A second polarizing plate 1P2 was produced in the same manner as that for the second polarizing plate of Example 9.

[Second Liquid Crystal Panel and Liquid Crystal Display]

On the visible side of the liquid crystal cell of Reference Example 7, the first polarizing plate aP1 was attached via an acrylic pressure-sensitive adhesive (thickness: 20 μm) in such a manner that the first optical compensation layer aR1 side became the liquid crystal cell side and the absorption axis direction of the first polarizing plate aP1 became parallel to the long-side direction of the liquid crystal cell. Then, on the backlight side of the liquid crystal cell, the second polarizing plate 1P2 was attached via an acrylic pressure-sensitive adhesive (thickness: 20 μm) in such a manner that the laminate (C) side became the liquid crystal cell side and the absorption axis direction of the second polarizing plate 1P2 became orthogonal to the long-side direction of the liquid crystal cell. Thus, a second liquid crystal panel iL1 was obtained.

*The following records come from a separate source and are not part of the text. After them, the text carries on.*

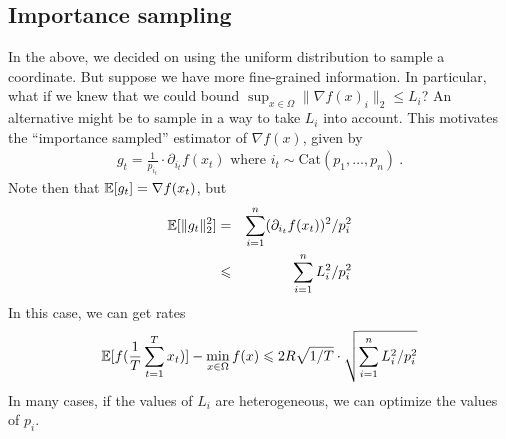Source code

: 	\subsection{Importance sampling}
	In the above, we decided on using the uniform distribution to sample a
  coordinate. But suppose we have more fine-grained information. In particular, what if we knew that we could bound $\sup_{x \in \Omega} \|\nabla f(x)_i\|_2 \le L_i$? An alternative might be to sample in a way to take $L_i$ into account. This motivates the ``importance sampled'' estimator of $\nabla f(x)$, given by
	\begin{eqnarray}
	g_t = \frac{1}{p_{i_t}} \cdot \partial_{i_t}f(x_{t}) \text{ where } i_t \sim
    \mathrm{Cat}(p_1,\dots,p_n) \ .
	\end{eqnarray}
	Note then that $\operatorname*{\mathbb{E}}[g_t] = \nabla f(x_t)$, but
	\begin{eqnarray}
    \operatorname*{\mathbb{E}}[\|g_t\|^2_2]
    &=& \sum_{i=1}^n (\partial_{i_t}f(x_{t}))^2/p_i^2\\
    &\leqslant& \sum_{i=1}^n L_i^2/p_i^2
	\end{eqnarray}
	In this case, we can get rates 
	\begin{eqnarray}
	  \operatorname*{\mathbb{E}}[f(\frac{1}{T}\sum_{t=1}^T x_t)] - \min_{x \in \Omega}f(x)
    \leqslant 2R\sqrt{1/T}\cdot \sqrt{\sum_{i=1}^n L_i^2/p_i^2}
	\end{eqnarray}
	In many cases, if the values of $L_i$ are heterogeneous, we can optimize the values of $p_i$. 
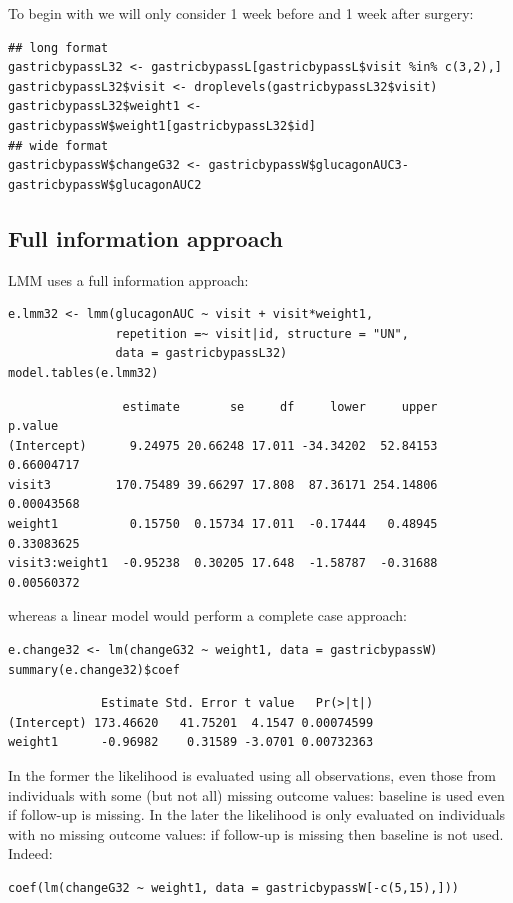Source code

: \documentclass[12pt]{article}
\begin{document}
To begin with we will only consider 1 week before and 1 week after
surgery:
\lstset{language=r,label= ,caption= ,captionpos=b,numbers=none}
\begin{lstlisting}
## long format
gastricbypassL32 <- gastricbypassL[gastricbypassL$visit %in% c(3,2),]
gastricbypassL32$visit <- droplevels(gastricbypassL32$visit)
gastricbypassL32$weight1 <- gastricbypassW$weight1[gastricbypassL32$id]
## wide format
gastricbypassW$changeG32 <- gastricbypassW$glucagonAUC3-gastricbypassW$glucagonAUC2
\end{lstlisting}

\clearpage

\subsection{Full information approach}
\label{sec:org9268723}

LMM uses a full information approach:
\lstset{language=r,label= ,caption= ,captionpos=b,numbers=none}
\begin{lstlisting}
e.lmm32 <- lmm(glucagonAUC ~ visit + visit*weight1,
               repetition =~ visit|id, structure = "UN",
               data = gastricbypassL32)
model.tables(e.lmm32)
\end{lstlisting}

\begin{verbatim}
                estimate       se     df     lower     upper    p.value
(Intercept)      9.24975 20.66248 17.011 -34.34202  52.84153 0.66004717
visit3         170.75489 39.66297 17.808  87.36171 254.14806 0.00043568
weight1          0.15750  0.15734 17.011  -0.17444   0.48945 0.33083625
visit3:weight1  -0.95238  0.30205 17.648  -1.58787  -0.31688 0.00560372
\end{verbatim}


whereas a linear model would perform a complete case approach:
\lstset{language=r,label= ,caption= ,captionpos=b,numbers=none}
\begin{lstlisting}
e.change32 <- lm(changeG32 ~ weight1, data = gastricbypassW)
summary(e.change32)$coef
\end{lstlisting}

\begin{verbatim}
             Estimate Std. Error t value   Pr(>|t|)
(Intercept) 173.46620   41.75201  4.1547 0.00074599
weight1      -0.96982    0.31589 -3.0701 0.00732363
\end{verbatim}


In the former the likelihood is evaluated using all observations, even
those from individuals with some (but not all) missing outcome values:
baseline is used even if follow-up is missing. In the later the
likelihood is only evaluated on individuals with no missing outcome
values: if follow-up is missing then baseline is not used. Indeed:
\lstset{language=r,label= ,caption= ,captionpos=b,numbers=none}
\begin{lstlisting}
coef(lm(changeG32 ~ weight1, data = gastricbypassW[-c(5,15),]))
\end{lstlisting}
\end{document}
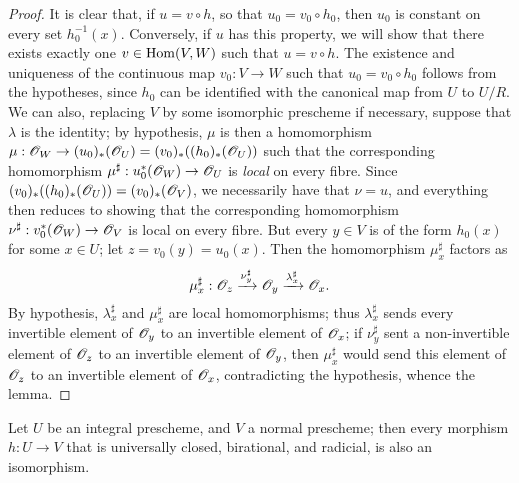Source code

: \begin{proof}
\label{proof-2.8.11.1}
It is clear that, if $u=v\circ h$, so that $u_0=v_0\circ h_0$, then $u_0$ is constant on every set $h_0^{-1}(x)$.
Conversely, if $u$ has this property, we will show that there exists exactly one $v\in\operatorname{Hom}(V,W)$ such that $u=v\circ h$.
The existence and uniqueness of the continuous map $v_0:V\to W$ such that $u_0=v_0\circ h_0$ follows from the hypotheses, since $h_0$ can be identified with the canonical map from $U$ to $U/R$.
We can also, replacing $V$ by some isomorphic prescheme if necessary, suppose that $\lambda$ is the identity;
by hypothesis, $\mu$ is then a homomorphism $\mu:\sh{O}_W\to(u_0)_*(\sh{O}_U) = (v_0)_*((h_0)_*(\sh{O}_U))$ such that the corresponding homomorphism $\mu^\sharp:u_0^*(\sh{O}_W)\to\sh{O}_U$ is \emph{local} on every fibre.
Since $(v_0)_*((h_0)_*(\mathscr{O}_U))=(v_0)_*(\mathscr{O}_V)$, we necessarily have that $\nu=u$, and everything then reduces to showing that the corresponding homomorphism $\nu^\sharp:v_0^*(\sh{O}_W)\to\sh{O}_V$ is local on every fibre.
But every $y\in V$ is of the form $h_0(x)$ for some $x\in U$;
let $z=v_0(y)=u_0(x)$.
Then  the homomorphism $\mu_x^\sharp$ factors as
\[
    \mu_x^\sharp: \mathscr{O}_z \xrightarrow{\nu_y^\sharp} \mathscr{O}_y \xrightarrow{\lambda_x^\sharp} \mathscr{O}_x.
\]
By hypothesis, $\lambda_x^\sharp$ and $\mu_x^\sharp$ are local homomorphisms;
thus $\lambda_x^\sharp$ sends every invertible element of $\mathscr{O}_y$ to an invertible element of $\mathscr{O}_x$;
if $\nu_y^\sharp$ sent a non-invertible element of $\mathscr{O}_z$ to an invertible element of $\mathscr{O}_y$, then $\mu_x^\sharp$ would send this element of $\mathscr{O}_z$ to an invertible element of $\mathscr{O}_x$, contradicting the hypothesis, whence the lemma.
\end{proof}

\begin{corollary}[8.11.2]
\label{II.8.11.2}
Let $U$ be an integral prescheme, and $V$ a normal prescheme;
then every morphism $h:U\to V$ that is universally closed, birational, and radicial, is also an isomorphism.
\end{corollary}

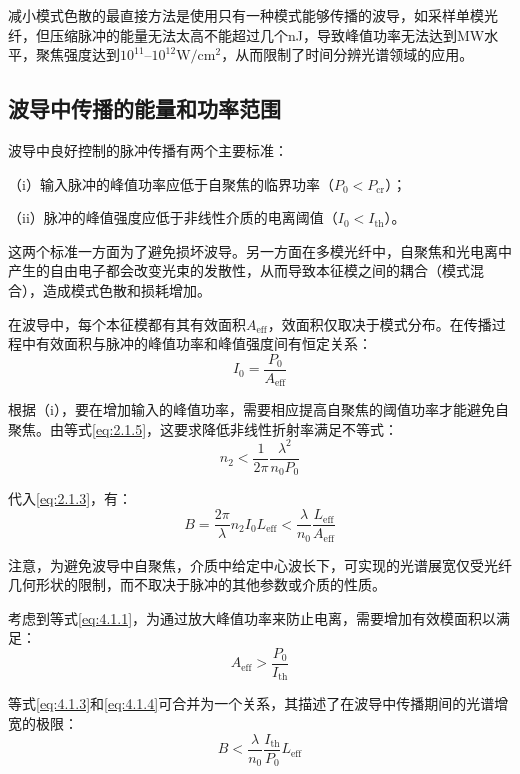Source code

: \documentclass[14pt,a4paper,oneside]{article}
\numberwithin{equation}{subsection}             %
\numberwithin{figure}{subsection}               %
\begin{document}
减小模式色散的最直接方法是使用只有一种模式能够传播的波导，如采样单模光纤，但压缩脉冲的能量无法太高不能超过几个nJ，导致峰值功率无法达到MW水平，聚焦强度达到$10^{11}–10^{12} \mathrm{W/cm^2}$，从而限制了时间分辨光谱领域的应用。

\subsection{波导中传播的能量和功率范围}

波导中良好控制的脉冲传播有两个主要标准\cite{vozziOptimalSpectralBroadening2005}：

（i）输入脉冲的峰值功率应低于自聚焦的临界功率（$P_0<P_{\mathrm{cr}}$）；

（ii）脉冲的峰值强度应低于非线性介质的电离阈值（$I_0<I_{\mathrm{th}}$）。

这两个标准一方面为了避免损坏波导。另一方面在多模光纤中，自聚焦和光电离中产生的自由电子都会改变光束的发散性，从而导致本征模之间的耦合（模式混合），造成模式色散和损耗增加。

在波导中，每个本征模都有其有效面积$A_{\mathrm{eff}}$，效面积仅取决于模式分布。在传播过程中有效面积与脉冲的峰值功率和峰值强度间有恒定关系：
\begin{equation}
    I_0=\frac{P_0}{A_{\mathrm{eff}}}
    \label{eq:4.1.1}
\end{equation}

根据（i），要在增加输入的峰值功率，需要相应提高自聚焦的阈值功率才能避免自聚焦。由等式\ref{eq:2.1.5}，这要求降低非线性折射率满足不等式：
\begin{equation}
    n_2<\frac1{2\pi}\frac{\lambda^2}{n_0P_0}
    \label{eq:4.1.2}
\end{equation}

代入\ref{eq:2.1.3}，有：
\begin{equation}
    B=\frac{2\pi}\lambda n_2I_0L_{\mathrm{eff}}<\frac\lambda{n_0}\frac{L_{\mathrm{eff}}}{A_{\mathrm{eff}}}
    \label{eq:4.1.3}
\end{equation}

注意，为避免波导中自聚焦，介质中给定中心波长下，可实现的光谱展宽仅受光纤几何形状的限制，而不取决于脉冲的其他参数或介质的性质。

考虑到等式\ref{eq:4.1.1}，为通过放大峰值功率来防止电离，需要增加有效模面积以满足：
\begin{equation}
    A_{\mathrm{eff}}>\frac{P_0}{I_{\mathrm{th}}}
    \label{eq:4.1.4}
\end{equation}

等式\ref{eq:4.1.3}和\ref{eq:4.1.4}可合并为一个关系，其描述了在波导中传播期间的光谱增宽的极限：
\begin{equation}
    B<\frac\lambda{n_0}\frac{I_{\mathrm{th}}}{P_0}L_{\mathrm{eff}}
    \label{eq:4.1.5}
\end{equation}
\end{document}
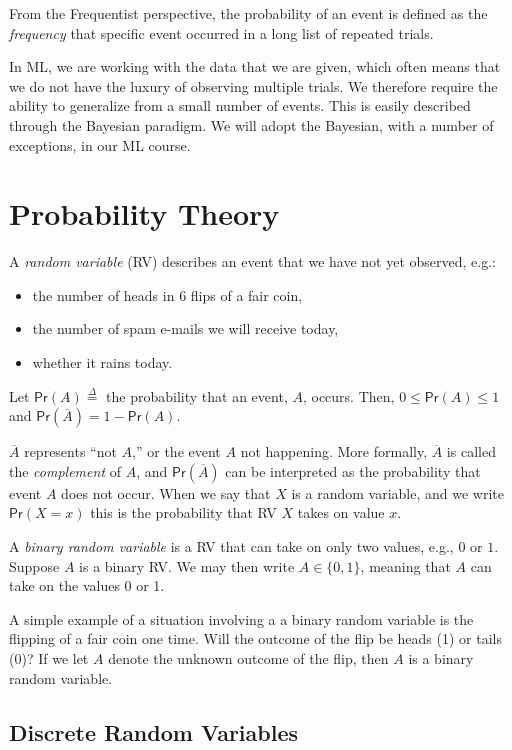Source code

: \documentclass[twoside]{article}
\def\defn{\stackrel{\Delta}{=}} %
\def\Pr{\textsf{Pr}} %
\begin{document}
From the Frequentist perspective, the probability of an event is defined as the \emph{frequency} that specific event occurred in a long list of repeated trials.

In ML, we are working with the data that we are given, which often means that we do not have the luxury of observing multiple trials. We therefore require the ability to generalize from a small number of events. This is easily described through the Bayesian paradigm. We will adopt the Bayesian, with a number of exceptions, in our ML course.

\section{Probability Theory}
A \emph{random variable} (RV) describes an event that we have not yet observed, e.g.:
\begin{itemize}
  \item the number of heads in 6 flips of a fair coin,
  \item the number of spam e-mails we will receive today,
  \item whether it rains today.
\end{itemize} 


Let $\Pr(A) \defn$ the probability that an event, $A$, occurs. Then, $0 \leq \Pr(A) \leq 1$ and $\Pr(\overline{A}) = 1 - \Pr(A)$.

$\overline{A}$ represents ``not $A$,'' or the event $A$ not happening. More formally, $\overline{A}$ is called the \emph{complement} of $A$, and $\Pr(\overline{A})$ can be interpreted as the probability that event $A$ does not occur. When we say that $X$ is a random variable, and we write $\Pr(X=x)$ this is the probability that RV $X$ takes on value $x$.

A \emph{binary random variable} is a RV that can take on only two values, e.g., $0$ or $1$. Suppose $A$ is a binary RV. We may then write $A \in \lbrace 0, 1 \rbrace$, meaning that $A$ can take on the values 0 or 1. 

A simple example of a situation involving a a binary random variable is the flipping of a fair coin one time. Will the outcome of the flip be heads (1) or tails (0)? If we let $A$ denote the unknown outcome of the flip, then $A$ is a binary random variable. 

\subsection*{Discrete Random Variables} 
\end{document}
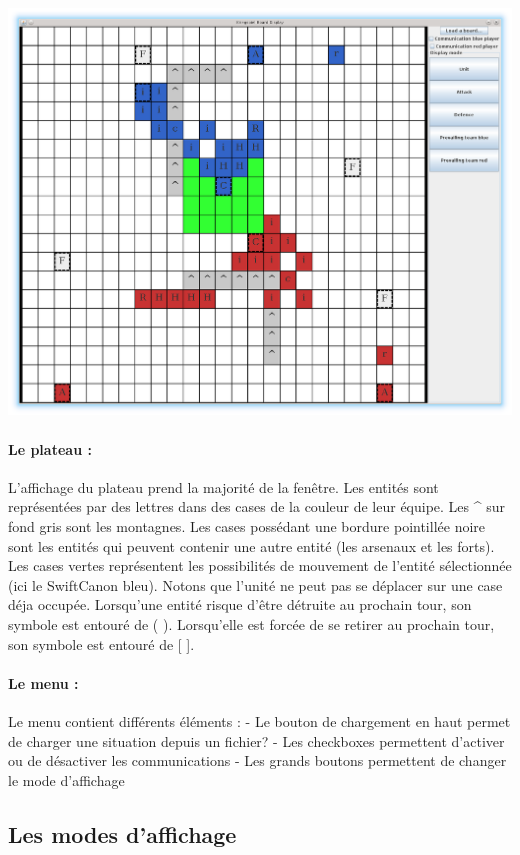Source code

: \documentclass[12pt]{article}
\begin{document}
			\includegraphics[scale=0.4]{images/screen1.eps}
			\paragraph{Le plateau :}
			L'affichage du plateau prend la majorité de la fenêtre.
			Les entités sont représentées par des lettres dans des cases de la couleur de leur équipe.
			Les \^{} sur fond gris sont les montagnes.
			Les cases possédant une bordure pointillée noire sont les entités qui peuvent contenir une autre entité	(les arsenaux et les forts).
			Les cases vertes représentent les possibilités de mouvement	de l'entité sélectionnée (ici le SwiftCanon bleu). 
			Notons que l'unité ne peut pas se déplacer sur une case déja occupée.
			Lorsqu'une entité risque d'être détruite au prochain tour, son symbole est entouré de ( ).
			Lorsqu'elle est forcée de se retirer au prochain tour, son symbole est entouré de [ ].
		
			\paragraph{Le menu :}
		
			Le menu contient différents éléments :
			- Le bouton de chargement en haut permet de charger une situation depuis un fichier?
			- Les checkboxes permettent d'activer ou de désactiver les communications
			- Les grands boutons permettent de changer le mode d'affichage

		\subsection{ Les modes d'affichage}
\end{document}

At this time, the absorption axis of the first polarizing plate aP1 was orthogonal to the absorption axis of the second polarizing plate 1P2. The second liquid crystal panel iL1 then was bonded to a backlight unit included in the original liquid crystal display, thus producing a liquid crystal display iD1.

Example 26

A second liquid crystal panel jL1 and a liquid crystal display jD1 were produced in the same manner as in Example 25, except that the first polarizing plate bP1 produced in Example 18 was used as a first polarizing plate.

Example 27

A second liquid crystal panel kL1 and a liquid crystal display kD1 were produced in the same manner as in Example 25, except that the first polarizing plate cP1 produced in Example 19 was used as a first polarizing plate.

Example 28

A second liquid crystal panel lL1 and a liquid crystal display lD1 were produced in the same manner as in Example 25, except that the first polarizing plate dP1 produced in Example 20 was used as a first polarizing plate.

Example 29

A second liquid crystal panel mL1 and a liquid crystal display mD1 were produced in the same manner as in Example 25, except that the first polarizing plate eP1 produced in Example 21 was used as a first polarizing plate.

Example 30

A second liquid crystal panel nL1 and a liquid crystal display nD1 were produced in the same manner as in Example 25, except that the first polarizing plate fP1 produced in Example 22 was used as a first polarizing plate.

Example 31

A second liquid crystal panel oL1 and a liquid crystal display oD1 were produced in the same manner as in Example 25, except that the first polarizing plate gP1 produced in Example 23 was used as a first polarizing plate.

Example 32

A second liquid crystal panel pL1 and a liquid crystal display pD1 were produced in the same manner as in Example 25, except that the first polarizing plate hP1 produced in Example 24 was used as a first polarizing plate.

Comparative Example 1

A first polarizing plate QP1, a liquid crystal panel QL1, and a liquid crystal display QD1 were produced in the same manner as in Example 1, except that, in the production of the first polarizing plate, the heat treatment (annealing treatment) was performed by passing the laminate through an oven (Okazaki Machine Industry Co., Ltd.) at 70° C. for 7 minutes.

Comparative Example 2

A first polarizing plate RP1, a liquid crystal panel RL1, and a liquid crystal display RD1 were produced in the same manner as in Example 1, except that, in the production of the first polarizing plate, the heat treatment (annealing treatment) was not performed.

Comparative Example 3

A first polarizing plate qP1, a liquid crystal panel qL1, and a liquid crystal display qD1 were produced in the same manner as in Example 17, except that, in the production of the first polarizing plate, the heat treatment (annealing treatment) was performed by passing the laminate through an oven (Okazaki Machine Industry Co., Ltd.) at 70° C. for 6 minutes.

Comparative Example 4

A first polarizing plate rP1, a liquid crystal panel rL1, and a liquid crystal display rD1 were produced in the same manner as in Example 17, except that, in the production of the first polarizing plate, the heat treatment (annealing treatment) was not performed.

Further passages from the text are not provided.